*Work instructions*
In the records below, count each line where the word "questão" appears, and reply with that number only.

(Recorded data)

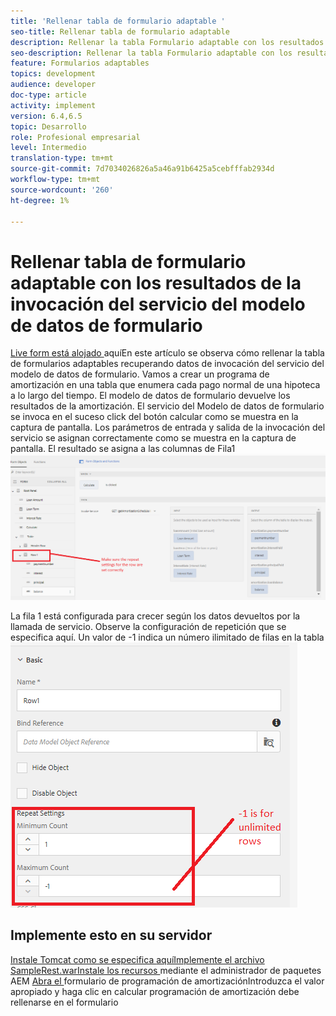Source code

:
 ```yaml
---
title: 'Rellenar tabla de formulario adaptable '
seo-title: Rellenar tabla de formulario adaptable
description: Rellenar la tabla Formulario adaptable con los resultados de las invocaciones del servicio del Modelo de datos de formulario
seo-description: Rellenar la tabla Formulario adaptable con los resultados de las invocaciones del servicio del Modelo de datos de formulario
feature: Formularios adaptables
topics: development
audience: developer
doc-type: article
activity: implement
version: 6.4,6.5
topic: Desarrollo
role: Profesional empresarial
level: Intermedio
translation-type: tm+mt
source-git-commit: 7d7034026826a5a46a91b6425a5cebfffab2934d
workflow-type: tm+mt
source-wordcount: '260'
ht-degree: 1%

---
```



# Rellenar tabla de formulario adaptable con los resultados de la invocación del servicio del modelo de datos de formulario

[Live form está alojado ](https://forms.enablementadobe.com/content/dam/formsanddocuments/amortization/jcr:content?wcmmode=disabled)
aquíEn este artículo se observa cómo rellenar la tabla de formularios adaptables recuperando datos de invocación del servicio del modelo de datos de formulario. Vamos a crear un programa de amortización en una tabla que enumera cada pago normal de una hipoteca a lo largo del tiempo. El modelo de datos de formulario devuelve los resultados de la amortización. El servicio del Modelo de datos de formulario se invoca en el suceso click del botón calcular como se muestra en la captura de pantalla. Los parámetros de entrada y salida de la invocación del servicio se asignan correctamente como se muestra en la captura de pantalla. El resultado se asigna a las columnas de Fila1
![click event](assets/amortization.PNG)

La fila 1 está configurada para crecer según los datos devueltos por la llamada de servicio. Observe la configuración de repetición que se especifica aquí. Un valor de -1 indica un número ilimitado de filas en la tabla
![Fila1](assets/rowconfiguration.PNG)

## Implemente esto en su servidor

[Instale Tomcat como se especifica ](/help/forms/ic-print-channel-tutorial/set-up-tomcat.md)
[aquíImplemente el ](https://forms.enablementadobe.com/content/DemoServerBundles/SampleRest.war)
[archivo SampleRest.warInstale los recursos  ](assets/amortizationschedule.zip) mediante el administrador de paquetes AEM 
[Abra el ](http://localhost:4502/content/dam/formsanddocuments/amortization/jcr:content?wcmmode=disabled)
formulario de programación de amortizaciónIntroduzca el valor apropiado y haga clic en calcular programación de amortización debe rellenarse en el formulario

---

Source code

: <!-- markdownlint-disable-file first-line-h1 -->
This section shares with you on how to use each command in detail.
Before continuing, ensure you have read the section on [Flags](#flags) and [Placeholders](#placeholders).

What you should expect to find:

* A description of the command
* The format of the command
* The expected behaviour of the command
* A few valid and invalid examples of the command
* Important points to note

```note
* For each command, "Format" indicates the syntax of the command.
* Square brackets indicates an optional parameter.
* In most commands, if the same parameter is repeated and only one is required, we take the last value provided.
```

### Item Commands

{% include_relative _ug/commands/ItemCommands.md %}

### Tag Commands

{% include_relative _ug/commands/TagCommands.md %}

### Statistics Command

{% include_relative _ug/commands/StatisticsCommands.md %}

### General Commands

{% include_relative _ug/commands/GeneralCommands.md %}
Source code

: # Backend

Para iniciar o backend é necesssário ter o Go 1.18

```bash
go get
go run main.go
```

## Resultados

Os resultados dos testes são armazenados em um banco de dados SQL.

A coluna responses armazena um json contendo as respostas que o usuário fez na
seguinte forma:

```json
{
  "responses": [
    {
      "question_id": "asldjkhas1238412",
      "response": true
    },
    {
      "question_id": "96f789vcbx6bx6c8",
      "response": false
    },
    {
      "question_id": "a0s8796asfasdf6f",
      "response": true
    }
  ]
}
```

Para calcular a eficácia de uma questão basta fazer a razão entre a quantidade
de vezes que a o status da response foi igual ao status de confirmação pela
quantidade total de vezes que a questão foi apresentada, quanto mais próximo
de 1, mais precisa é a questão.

*Response to the task*
3